Task to carry out:
For the material below, return exactly the lines starting at the line containing "# Docker container" and ending at the line containing "- Devcontainer", both ends included, and no others.
»»
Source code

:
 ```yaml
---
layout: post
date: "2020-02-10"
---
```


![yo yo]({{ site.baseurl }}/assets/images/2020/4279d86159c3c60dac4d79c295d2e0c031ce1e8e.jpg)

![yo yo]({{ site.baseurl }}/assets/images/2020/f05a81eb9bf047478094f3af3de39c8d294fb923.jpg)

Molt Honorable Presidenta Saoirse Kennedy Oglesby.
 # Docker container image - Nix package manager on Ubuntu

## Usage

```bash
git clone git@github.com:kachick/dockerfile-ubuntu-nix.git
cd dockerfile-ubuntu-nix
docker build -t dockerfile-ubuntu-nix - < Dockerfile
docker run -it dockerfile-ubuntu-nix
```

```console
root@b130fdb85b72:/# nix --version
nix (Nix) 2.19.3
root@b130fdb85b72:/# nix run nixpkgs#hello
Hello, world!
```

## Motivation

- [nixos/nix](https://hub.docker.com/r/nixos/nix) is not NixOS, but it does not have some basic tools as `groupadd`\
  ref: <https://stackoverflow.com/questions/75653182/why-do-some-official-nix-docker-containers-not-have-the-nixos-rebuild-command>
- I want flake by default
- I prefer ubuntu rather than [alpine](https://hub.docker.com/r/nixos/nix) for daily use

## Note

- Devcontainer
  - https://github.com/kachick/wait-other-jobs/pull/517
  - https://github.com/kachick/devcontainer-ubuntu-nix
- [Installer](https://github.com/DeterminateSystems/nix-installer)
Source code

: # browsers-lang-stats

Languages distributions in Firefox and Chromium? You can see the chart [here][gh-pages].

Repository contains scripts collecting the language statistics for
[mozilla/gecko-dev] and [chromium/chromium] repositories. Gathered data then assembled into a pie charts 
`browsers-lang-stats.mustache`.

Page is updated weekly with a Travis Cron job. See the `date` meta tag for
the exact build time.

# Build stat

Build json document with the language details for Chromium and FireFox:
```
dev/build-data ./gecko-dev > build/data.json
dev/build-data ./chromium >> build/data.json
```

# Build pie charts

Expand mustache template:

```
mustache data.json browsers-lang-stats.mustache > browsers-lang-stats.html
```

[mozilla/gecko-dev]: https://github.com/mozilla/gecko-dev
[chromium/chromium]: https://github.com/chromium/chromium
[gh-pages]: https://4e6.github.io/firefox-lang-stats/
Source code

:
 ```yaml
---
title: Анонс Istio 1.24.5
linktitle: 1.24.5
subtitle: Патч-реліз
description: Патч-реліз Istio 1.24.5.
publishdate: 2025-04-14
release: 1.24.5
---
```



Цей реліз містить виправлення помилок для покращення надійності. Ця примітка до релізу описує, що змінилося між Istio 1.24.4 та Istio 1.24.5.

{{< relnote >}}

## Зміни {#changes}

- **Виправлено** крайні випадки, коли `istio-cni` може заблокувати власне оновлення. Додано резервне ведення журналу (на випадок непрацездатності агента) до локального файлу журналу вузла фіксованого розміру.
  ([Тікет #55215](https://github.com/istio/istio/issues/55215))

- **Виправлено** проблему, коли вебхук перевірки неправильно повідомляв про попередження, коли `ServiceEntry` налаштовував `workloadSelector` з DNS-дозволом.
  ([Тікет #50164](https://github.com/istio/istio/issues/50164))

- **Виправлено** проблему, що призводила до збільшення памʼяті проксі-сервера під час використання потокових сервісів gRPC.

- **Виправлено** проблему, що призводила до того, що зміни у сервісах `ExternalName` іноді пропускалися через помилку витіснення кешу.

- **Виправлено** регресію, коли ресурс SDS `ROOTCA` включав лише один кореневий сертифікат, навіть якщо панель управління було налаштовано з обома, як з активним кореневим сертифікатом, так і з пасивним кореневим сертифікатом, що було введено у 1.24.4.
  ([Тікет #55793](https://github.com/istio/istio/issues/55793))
««
Reply to the exercise:
 # Docker container image - Nix package manager on Ubuntu

## Usage

```bash
git clone git@github.com:kachick/dockerfile-ubuntu-nix.git
cd dockerfile-ubuntu-nix
docker build -t dockerfile-ubuntu-nix - < Dockerfile
docker run -it dockerfile-ubuntu-nix
```

```console
root@b130fdb85b72:/# nix --version
nix (Nix) 2.19.3
root@b130fdb85b72:/# nix run nixpkgs#hello
Hello, world!
```

## Motivation

- [nixos/nix](https://hub.docker.com/r/nixos/nix) is not NixOS, but it does not have some basic tools as `groupadd`\
  ref: <https://stackoverflow.com/questions/75653182/why-do-some-official-nix-docker-containers-not-have-the-nixos-rebuild-command>
- I want flake by default
- I prefer ubuntu rather than [alpine](https://hub.docker.com/r/nixos/nix) for daily use

## Note

- Devcontainer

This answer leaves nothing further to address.